Los trabajadores, habían desarrollado un sindicalismo combativo que servía como escudo frente a las exigencias empresariales que pretendían cambiar su modo de vida, y por ello, se convirtieron en uno de los objetivos prioritarios de los grandes empresarios emergentes de la globalización.
A partir de entonces, muchas fábricas se deslocalizaron hacia países laboralmente más flexibles, cuyas regulaciones permitían, horarios y condiciones, mucho más útiles para el nuevo modelo de comercio que comenzó a surgir.
Esta situación trajo muchos perjuicios al trabajador: Por un lado, permitió la adaptación milimétrica de la producción, conforme a las necesidades de la empresa, ya que, una persona, podía contratarse y despedirse, con la misma rapidez y sin costos extras.
Por otro lado, la división de la cadena de producción, entre empresas y países, dificultó la libre asociación de los objetivos comunes, lo cual, eliminó muchos obstáculos para reducir derechos laborales que permitieron obtener mayores ganancias a los empresarios.
Estos fueron solo algunos de los principales efectos devastadores de la globalización, sobre la economía y las relaciones de producción. En consecuencia, tras la reestructuración de cada sector productivo, millones de trabajadores vieron como sus condiciones laborales desaparecieron en nombre de la competitividad. El agujero laboral, dejado luego del surgimiento del fenómeno neoliberal, nunca fue llenado, especialmente, porque surgió una competencia que erosionó los salarios y las condiciones contractuales de las vacantes.

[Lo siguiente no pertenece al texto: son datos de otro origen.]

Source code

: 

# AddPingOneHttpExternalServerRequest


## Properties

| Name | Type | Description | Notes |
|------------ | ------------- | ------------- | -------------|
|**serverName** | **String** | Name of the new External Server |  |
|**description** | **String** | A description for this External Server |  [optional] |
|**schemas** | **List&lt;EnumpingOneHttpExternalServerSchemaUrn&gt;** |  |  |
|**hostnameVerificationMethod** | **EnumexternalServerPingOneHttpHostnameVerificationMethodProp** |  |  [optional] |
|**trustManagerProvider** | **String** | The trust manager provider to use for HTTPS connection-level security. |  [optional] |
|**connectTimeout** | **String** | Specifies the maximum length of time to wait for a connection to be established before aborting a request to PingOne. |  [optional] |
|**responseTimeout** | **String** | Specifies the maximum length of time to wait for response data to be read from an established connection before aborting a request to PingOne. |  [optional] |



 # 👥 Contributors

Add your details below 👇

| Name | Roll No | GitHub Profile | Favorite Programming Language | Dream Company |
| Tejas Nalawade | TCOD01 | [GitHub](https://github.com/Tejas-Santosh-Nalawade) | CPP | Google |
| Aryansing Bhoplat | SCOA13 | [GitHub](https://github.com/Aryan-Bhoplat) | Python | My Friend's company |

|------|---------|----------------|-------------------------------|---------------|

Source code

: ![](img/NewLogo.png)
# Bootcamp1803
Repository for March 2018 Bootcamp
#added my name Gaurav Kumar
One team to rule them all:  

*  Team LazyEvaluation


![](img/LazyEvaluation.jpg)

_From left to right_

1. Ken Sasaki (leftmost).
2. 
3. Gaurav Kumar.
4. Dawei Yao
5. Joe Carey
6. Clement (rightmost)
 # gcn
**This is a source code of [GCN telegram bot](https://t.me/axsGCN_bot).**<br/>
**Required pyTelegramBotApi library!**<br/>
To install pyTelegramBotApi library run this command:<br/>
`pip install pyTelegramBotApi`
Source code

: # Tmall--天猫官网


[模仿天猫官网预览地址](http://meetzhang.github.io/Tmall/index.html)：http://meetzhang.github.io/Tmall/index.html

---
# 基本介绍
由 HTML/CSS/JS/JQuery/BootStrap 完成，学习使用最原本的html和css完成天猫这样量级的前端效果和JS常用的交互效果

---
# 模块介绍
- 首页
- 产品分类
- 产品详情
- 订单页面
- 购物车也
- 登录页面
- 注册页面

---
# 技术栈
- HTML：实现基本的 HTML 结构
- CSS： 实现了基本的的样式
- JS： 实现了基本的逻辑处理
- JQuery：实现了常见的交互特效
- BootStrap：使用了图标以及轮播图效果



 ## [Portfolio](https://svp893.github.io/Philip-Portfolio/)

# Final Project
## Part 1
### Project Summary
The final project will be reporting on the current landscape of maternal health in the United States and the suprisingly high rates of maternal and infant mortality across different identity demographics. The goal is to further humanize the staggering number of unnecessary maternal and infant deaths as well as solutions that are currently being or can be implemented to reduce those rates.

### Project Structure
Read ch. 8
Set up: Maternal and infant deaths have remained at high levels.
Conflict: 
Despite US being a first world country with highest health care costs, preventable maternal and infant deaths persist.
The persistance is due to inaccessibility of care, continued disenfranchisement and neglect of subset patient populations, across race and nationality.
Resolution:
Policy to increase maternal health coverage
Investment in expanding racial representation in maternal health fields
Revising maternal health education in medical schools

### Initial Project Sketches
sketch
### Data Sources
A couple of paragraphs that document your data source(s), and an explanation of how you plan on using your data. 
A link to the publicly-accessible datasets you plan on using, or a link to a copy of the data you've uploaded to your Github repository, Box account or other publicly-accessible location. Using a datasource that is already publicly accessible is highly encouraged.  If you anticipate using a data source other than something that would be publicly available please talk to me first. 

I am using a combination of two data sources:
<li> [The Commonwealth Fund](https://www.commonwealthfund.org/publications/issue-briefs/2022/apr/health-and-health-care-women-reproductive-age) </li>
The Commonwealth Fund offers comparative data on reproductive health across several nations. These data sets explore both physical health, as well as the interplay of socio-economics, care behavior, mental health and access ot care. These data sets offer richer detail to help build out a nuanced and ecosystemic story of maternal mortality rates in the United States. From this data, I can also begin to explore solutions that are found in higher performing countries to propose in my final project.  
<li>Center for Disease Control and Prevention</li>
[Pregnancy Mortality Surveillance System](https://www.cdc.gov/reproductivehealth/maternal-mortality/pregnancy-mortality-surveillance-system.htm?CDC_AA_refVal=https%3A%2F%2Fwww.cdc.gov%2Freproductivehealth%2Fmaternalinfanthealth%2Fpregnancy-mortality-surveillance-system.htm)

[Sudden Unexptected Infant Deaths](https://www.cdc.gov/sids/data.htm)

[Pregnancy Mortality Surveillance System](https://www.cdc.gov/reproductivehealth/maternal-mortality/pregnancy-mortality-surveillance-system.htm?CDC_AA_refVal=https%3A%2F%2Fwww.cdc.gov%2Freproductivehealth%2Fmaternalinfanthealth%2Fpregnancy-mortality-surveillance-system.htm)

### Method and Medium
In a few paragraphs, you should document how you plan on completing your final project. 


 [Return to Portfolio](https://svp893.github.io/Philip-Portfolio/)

Finalmente, las reformas laborales -o la falta de ellas-, ayudaron también a consolidar un proceso que está orientado a promover la flexibilidad y la competitividad, precarizando el trabajo y atacando las bases de la organización sindical, para frenar cualquier contraataque de la clase obrera.
El derribo de las fronteras comerciales conectó a todos los trabajadores del mundo. Pero, es una conexión controlada por las grandes empresas. De esta manera, han provocado un efecto dominó que expande progresivamente las condiciones de sobreexplotación, desde los países más pobres hacia los más ricos, empeorando la calidad del trabajo mientras aumenta las grandes fortunas del contratante.
La globalización, hace que producir sea más barato, rápido y efectivo, pero no ha mejorado la calidad del trabajo ni tampoco las condiciones del trabajador, sino todo lo contrario. Muchas cosas deben cambiar si aspiramos a que, el Dia Internacional del Trabajo, traiga consigo, progreso económico, bienestar familiar y desarrollo social.